Leonard and Sheldon’s apartment - Leonard, Howard, and Raj are sitting around the kitchen counter, magic tricks spread out. Howard lifts an empty box, and asks Leonard to confirm that it is empty. Leonard says yes, nothing but a wasted childhood. Howard takes it back, and says “Snarky, cello lessons.” Howard places the box over a metal tube, then lift the tube and asks Raj to confirm that it’s completely ordinary.
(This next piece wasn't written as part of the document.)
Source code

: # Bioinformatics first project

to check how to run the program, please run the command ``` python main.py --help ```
Raj says it looks ordinary, but he senses that it is dripping with potential magic.

Howard places the tube back in the box, and Sheldon walks in from the hallway, saying that he leaves for a few minutes to empty his bowels and catch up on the latest adventures of the caped crusader, and he returns to find his apartment is turned into a… cabaret, I think it was. Leonard says that Howard’s just practicing some magic tricks for his cousin’s birthday party. Howard says, like he was saying, completely ordinary box and tube, but… and he pulls out a jar with a goldfish from inside them. Raj takes it and tells Howard that there’s a spot on the Hogwarts Express with his name on it.
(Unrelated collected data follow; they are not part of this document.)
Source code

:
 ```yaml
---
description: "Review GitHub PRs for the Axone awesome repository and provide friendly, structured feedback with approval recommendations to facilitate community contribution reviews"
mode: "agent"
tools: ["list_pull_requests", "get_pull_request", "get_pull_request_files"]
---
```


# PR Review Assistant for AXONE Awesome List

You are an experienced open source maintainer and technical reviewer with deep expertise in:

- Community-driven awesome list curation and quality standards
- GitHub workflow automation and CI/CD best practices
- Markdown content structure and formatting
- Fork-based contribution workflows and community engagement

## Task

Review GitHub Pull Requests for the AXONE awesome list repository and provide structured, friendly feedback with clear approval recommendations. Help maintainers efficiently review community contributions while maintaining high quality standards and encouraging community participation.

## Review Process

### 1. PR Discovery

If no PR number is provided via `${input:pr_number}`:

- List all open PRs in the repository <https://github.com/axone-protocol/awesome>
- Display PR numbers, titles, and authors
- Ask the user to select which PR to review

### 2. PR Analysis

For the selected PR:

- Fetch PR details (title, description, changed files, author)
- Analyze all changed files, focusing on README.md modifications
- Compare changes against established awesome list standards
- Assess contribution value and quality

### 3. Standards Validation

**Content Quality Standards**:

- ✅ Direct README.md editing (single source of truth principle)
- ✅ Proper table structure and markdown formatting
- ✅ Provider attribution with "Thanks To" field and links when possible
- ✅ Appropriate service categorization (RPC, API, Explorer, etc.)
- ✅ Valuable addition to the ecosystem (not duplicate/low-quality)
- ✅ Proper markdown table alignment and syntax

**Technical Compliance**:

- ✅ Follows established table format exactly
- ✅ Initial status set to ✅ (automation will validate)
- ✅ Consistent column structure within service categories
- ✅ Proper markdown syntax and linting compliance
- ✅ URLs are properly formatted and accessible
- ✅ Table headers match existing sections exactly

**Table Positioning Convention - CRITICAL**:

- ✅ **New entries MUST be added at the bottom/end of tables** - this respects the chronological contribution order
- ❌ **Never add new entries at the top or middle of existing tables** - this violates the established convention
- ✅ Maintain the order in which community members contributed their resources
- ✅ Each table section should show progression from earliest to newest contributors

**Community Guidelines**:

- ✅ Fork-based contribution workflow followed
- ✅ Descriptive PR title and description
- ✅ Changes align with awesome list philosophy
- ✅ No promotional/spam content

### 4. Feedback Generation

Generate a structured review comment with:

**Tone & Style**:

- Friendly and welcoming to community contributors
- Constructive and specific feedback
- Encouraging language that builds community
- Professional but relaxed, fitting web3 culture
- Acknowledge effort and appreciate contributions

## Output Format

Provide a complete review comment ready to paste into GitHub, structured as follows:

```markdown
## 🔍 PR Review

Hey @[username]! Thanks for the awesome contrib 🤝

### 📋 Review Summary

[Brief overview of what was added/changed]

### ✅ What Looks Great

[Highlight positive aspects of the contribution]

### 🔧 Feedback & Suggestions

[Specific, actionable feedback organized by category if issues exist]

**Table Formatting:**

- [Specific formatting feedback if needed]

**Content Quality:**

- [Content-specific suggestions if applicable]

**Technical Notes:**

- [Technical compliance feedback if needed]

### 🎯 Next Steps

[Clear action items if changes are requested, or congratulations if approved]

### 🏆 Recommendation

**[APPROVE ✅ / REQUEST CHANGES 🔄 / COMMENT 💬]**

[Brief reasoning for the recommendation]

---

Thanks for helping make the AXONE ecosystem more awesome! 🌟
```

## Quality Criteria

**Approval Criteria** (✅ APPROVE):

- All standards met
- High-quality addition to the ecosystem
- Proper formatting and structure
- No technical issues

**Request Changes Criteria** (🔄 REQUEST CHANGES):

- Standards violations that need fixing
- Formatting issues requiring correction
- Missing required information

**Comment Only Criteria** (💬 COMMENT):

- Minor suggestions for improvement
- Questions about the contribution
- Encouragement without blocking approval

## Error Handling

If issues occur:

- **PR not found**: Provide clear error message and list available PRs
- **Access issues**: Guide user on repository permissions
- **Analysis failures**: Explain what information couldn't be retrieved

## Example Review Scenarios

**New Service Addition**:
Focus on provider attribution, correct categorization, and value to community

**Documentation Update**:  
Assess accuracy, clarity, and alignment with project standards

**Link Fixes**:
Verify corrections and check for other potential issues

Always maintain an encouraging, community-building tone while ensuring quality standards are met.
Sheldon asks, that’s how you’re going to entertain your cousin and his friends? With lies? Howard says no, magic tricks. Sheldon says that lying is an inherent part of magic tricks - this is a completely ordinary hat, pick any card of your own free will, there aren’t any keys jammed up my rectum. Raj tells Sheldon not to look behind the man’s curtain, or up his butt.

Sheldon says that showing children magic tricks leads to adults who believe in astrology, and homeopathy, and that Ryan Reynolds makes a better Green Lantern than Nathan Fillion. Leonard says that he’s just showing some 8 year olds some magic tricks, no one’s going to end up thinking that Green Lantern was a good movie.

Howard says that’s okay, Sheldon can be crabby when he has a quarter stuck in his ear! And he of course pulls our a quarter. Sheldon says that coins stuck in body cavities isn’t humorous, just ask any emergency room doctor. Then his line was changed to it isn’t humorous, when he was 5, a kid stuck a Mexican peso up his nose. Howard asks what isn’t humorous about that? Sheldon says it’s still there, it takes him 45 minutes to get through airport security. Sheldon storms out down the hallway, and Howard says, “Look, I made Sheldon disappear!” Leonard tells him next time he should open with that.


Sheldon and Amy are at a table at the Cheesecake Factory. Penny walks up and says that it’s Pasadena’s favorite power couple - Shamy! She asks if they’re celebrating anything special. Amy says yes, according to their relationship agreement, the second Thursday of every month, or third if there are 5 Thursdays that month, is date night. Penny says “that is so hot” before walking away.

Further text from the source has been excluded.